So, it should follow that the client-Coach relationship is one that they can each trust to go as is it should. Then why muddy that with a contract? Am I right?
Well, first, let’s be clear that “contract” isn’t a dirty word. A contract is the written form of an agreement between two parties. It serves to demonstrate what the parties agreed to – the bargained for exchange. In Coaching, that exchange is money for coaching services.
But contracts, or agreements if you prefer, do so much more than that – and for Coaches, that should actually excite you!
Because contracts actually align with so much of the core of your coaching business – creating clarity, boundaries, and expectations. Life and Business coaches, especially, are teaching their clients to do just that.
So, let’s talk about some of the kinds of agreements a Connie might need in her coaching business.

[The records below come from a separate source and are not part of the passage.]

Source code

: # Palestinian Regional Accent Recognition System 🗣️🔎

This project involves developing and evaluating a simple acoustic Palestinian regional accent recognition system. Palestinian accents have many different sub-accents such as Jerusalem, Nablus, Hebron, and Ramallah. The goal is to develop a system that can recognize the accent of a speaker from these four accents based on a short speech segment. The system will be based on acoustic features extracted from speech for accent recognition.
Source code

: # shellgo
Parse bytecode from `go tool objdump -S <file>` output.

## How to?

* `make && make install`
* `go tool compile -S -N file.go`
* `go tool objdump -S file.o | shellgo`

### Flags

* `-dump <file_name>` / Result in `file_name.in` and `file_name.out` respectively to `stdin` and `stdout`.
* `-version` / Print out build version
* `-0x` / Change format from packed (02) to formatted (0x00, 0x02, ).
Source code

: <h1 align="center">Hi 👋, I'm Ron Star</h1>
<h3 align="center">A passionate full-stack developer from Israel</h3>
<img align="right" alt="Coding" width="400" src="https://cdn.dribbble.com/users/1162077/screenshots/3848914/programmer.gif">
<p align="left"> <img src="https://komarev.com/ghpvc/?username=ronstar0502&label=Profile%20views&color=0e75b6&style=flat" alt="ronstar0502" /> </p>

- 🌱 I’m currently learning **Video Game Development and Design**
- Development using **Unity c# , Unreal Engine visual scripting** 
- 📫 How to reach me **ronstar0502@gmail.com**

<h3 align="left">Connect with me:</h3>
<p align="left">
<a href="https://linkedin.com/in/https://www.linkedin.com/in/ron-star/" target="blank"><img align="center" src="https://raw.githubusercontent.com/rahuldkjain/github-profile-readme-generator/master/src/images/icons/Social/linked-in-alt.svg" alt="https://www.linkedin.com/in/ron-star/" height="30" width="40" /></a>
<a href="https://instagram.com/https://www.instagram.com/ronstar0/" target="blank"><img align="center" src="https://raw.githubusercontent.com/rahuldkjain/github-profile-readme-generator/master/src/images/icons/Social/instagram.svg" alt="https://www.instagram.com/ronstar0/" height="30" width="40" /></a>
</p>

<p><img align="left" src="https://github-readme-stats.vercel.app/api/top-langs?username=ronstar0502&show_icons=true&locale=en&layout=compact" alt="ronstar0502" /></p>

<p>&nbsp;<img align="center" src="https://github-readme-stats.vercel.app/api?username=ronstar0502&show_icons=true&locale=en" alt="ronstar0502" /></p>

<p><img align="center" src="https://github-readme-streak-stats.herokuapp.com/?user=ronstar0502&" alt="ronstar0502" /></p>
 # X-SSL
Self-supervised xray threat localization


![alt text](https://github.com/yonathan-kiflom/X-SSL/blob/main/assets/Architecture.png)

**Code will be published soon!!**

This is the most basic, and most essential, agreement that a Coach should have in her business. Whether you offer health & wellness coaching, business coaching, life coaching, or any other type of one-on-one coaching – you need a client service agreement (CSA). The CSA sets the parameters of the coaching-client relationship and services. Basic terms include fees & payment, the length of the agreement/services, a description of the coaching services, any expectations (such as cancellation & rescheduling policies, responsibilities of the client, and preferred methods of communication, for example), and refund policies. A more complete CSA will also state what laws apply, include a dispute resolution clause, and may include a confidentiality clause – if a free-standing nondisclosure agreement is not required. For IFC certified Coaches, the CSA should include compliance language and permission to include information about the client-coaching relationship to satisfy IFC credit-hours.
Offering group coaching? Maybe as an executive coach for a company, or running your own mastermind group coaching sessions? Your basic CSA won’t be enough. A group coaching agreement addresses the unique circumstances of a group coaching setting – participants need to agree to maintain confidentiality of any information they become privy to from the other participants. And the participants, might not be the paying client – it may be the company.
Workshops or Retreats
Workshops and retreats are a great way for coaches to offer a lot of bang for the buck to their clients, and to bring in revenue. But these types of events bring unique issues that should be addressed in a complete agreement. Because workshops and retreats can involve and rely on vendors, venues and other parties beyond the coach and clients, these types of agreements need to cover some “what-ifs” that don’t come up in 1:1 or group coaching.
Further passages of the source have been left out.